• _Problem statement_
Your answer should show every line of the material below that includes "implemented".

• _Source information_
########

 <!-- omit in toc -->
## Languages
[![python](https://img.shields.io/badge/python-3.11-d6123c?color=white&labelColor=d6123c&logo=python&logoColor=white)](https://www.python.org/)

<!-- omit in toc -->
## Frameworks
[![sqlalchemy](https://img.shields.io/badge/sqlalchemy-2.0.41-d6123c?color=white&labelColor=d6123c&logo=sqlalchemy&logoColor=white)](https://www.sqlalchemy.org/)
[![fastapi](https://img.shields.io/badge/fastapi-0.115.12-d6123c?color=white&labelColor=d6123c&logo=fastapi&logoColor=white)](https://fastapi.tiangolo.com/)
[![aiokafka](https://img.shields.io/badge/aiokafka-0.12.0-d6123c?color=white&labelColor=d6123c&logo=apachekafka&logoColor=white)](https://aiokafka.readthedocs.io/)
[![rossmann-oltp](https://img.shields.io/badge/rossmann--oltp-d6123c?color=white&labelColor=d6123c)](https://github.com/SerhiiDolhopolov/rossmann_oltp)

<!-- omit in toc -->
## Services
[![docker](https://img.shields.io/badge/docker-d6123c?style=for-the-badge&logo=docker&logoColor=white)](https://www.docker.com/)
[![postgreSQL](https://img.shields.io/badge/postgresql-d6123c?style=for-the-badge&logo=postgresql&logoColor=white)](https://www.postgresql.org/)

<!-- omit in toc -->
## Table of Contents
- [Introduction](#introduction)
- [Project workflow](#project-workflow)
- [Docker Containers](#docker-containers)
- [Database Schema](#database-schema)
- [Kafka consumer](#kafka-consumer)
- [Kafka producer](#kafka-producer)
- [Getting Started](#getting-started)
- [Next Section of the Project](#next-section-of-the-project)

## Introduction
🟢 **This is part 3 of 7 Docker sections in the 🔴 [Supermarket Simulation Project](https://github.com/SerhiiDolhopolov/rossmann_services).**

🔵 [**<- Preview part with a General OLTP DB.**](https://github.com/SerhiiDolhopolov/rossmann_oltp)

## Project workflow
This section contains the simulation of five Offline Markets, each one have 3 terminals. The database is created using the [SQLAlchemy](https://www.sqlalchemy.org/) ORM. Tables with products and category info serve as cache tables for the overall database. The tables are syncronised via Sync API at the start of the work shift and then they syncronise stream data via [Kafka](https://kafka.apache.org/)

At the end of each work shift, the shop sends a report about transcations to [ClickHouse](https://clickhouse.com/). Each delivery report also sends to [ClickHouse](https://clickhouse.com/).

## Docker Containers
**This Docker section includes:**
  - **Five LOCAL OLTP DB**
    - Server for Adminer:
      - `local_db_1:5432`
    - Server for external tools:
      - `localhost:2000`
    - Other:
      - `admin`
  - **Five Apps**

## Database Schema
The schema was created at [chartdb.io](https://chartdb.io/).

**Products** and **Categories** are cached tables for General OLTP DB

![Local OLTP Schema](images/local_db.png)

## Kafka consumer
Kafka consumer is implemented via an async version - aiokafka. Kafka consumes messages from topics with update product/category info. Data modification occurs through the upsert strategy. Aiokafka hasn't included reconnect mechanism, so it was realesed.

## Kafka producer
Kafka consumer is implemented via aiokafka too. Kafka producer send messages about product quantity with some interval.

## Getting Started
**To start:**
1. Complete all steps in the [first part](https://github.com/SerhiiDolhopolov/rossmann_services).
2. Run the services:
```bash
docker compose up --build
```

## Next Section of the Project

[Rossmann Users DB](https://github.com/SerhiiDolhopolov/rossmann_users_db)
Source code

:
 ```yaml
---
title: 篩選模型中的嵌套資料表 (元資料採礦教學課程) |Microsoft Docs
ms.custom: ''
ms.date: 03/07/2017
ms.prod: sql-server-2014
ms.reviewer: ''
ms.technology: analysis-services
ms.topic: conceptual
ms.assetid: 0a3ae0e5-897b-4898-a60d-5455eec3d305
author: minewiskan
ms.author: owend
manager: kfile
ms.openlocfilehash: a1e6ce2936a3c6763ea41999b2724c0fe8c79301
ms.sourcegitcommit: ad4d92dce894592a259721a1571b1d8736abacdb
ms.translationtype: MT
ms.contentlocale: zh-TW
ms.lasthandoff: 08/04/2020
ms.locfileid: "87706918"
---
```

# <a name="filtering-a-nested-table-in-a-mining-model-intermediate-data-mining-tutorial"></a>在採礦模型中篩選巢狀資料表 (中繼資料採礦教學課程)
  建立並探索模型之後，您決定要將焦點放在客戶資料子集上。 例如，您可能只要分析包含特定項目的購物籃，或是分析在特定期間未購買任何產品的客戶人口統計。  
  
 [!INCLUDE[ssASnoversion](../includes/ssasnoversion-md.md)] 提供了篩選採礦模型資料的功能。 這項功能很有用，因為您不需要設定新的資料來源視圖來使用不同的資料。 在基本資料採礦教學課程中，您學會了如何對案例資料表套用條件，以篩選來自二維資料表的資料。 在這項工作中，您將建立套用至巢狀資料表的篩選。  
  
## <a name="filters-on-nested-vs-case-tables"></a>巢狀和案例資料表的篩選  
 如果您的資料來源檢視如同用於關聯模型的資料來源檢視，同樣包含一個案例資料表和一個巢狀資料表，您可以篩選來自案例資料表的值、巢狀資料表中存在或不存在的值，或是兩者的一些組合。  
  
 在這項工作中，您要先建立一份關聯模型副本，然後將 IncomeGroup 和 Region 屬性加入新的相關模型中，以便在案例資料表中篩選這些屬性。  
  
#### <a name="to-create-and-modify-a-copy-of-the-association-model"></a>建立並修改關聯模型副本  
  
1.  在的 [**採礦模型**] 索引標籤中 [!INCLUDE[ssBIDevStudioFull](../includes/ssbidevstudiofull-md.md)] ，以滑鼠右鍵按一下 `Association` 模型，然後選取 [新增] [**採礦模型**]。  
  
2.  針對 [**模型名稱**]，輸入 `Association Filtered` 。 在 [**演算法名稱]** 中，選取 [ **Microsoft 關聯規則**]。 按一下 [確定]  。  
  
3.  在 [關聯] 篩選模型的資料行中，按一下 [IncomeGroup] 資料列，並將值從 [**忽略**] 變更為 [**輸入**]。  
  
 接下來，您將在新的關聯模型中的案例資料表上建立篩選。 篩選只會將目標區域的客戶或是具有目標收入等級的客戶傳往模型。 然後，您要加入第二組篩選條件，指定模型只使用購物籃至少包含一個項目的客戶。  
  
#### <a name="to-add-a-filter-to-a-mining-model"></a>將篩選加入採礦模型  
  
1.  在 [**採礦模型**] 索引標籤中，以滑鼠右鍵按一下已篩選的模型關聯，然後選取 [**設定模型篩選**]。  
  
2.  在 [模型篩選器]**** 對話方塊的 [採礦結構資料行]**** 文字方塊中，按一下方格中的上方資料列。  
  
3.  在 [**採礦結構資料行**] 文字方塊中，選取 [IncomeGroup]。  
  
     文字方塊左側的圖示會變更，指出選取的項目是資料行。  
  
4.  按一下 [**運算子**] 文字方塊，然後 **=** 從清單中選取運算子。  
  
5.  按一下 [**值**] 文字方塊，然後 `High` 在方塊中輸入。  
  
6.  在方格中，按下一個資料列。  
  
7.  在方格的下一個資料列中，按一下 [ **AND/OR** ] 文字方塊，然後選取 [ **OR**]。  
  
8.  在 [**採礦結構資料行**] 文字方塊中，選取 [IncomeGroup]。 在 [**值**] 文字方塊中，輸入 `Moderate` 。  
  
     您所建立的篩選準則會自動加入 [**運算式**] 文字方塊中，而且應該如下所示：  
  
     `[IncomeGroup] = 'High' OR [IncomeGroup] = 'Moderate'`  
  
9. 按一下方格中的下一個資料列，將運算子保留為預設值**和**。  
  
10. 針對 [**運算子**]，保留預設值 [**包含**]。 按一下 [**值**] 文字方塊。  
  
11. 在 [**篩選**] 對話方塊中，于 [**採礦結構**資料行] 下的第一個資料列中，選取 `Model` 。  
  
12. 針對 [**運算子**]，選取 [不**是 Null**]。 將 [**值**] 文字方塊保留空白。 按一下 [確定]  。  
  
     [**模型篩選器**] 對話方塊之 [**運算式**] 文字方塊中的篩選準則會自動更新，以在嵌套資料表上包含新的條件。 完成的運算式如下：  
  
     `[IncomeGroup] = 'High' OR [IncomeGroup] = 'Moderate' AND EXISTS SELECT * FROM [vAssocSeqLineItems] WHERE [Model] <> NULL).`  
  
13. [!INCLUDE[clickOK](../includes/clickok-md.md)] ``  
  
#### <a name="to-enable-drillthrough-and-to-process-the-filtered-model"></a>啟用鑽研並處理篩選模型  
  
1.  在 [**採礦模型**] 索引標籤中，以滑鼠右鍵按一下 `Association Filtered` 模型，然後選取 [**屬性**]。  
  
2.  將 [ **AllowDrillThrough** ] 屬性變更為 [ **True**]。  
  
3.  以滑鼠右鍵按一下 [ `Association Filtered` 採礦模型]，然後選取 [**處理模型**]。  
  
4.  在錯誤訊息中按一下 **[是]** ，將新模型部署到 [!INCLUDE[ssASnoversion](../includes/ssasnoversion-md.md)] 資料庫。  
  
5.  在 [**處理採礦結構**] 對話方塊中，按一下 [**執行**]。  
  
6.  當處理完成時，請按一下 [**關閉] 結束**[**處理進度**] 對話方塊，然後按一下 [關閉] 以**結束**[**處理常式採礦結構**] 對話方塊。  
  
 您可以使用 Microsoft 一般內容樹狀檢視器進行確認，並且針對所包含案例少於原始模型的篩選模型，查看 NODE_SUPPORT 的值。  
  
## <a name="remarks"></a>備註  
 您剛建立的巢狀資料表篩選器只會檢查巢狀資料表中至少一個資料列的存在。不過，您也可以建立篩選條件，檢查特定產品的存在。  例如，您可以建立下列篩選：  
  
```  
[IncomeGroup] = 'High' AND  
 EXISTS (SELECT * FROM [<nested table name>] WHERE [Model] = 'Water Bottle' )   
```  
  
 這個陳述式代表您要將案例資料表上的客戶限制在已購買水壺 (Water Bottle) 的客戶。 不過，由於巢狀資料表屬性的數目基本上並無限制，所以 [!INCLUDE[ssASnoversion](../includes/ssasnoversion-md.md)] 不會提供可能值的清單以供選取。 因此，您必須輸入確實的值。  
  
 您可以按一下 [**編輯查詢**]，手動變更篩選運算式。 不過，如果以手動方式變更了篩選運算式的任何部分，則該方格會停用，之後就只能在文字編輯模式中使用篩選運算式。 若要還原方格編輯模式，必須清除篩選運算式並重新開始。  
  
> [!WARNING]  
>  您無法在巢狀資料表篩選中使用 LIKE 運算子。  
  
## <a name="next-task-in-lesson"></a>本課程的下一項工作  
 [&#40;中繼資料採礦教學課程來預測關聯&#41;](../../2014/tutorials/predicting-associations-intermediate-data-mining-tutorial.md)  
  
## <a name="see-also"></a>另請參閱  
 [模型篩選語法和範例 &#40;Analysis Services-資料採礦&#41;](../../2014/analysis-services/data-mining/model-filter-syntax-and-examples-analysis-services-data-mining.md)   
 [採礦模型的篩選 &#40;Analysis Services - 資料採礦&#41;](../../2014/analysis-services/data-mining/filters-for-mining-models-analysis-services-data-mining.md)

########

• _Finished task_
Kafka consumer is implemented via an async version - aiokafka. Kafka consumes messages from topics with update product/category info. Data modification occurs through the upsert strategy. Aiokafka hasn't included reconnect mechanism, so it was realesed.
Kafka consumer is implemented via aiokafka too. Kafka producer send messages about product quantity with some interval.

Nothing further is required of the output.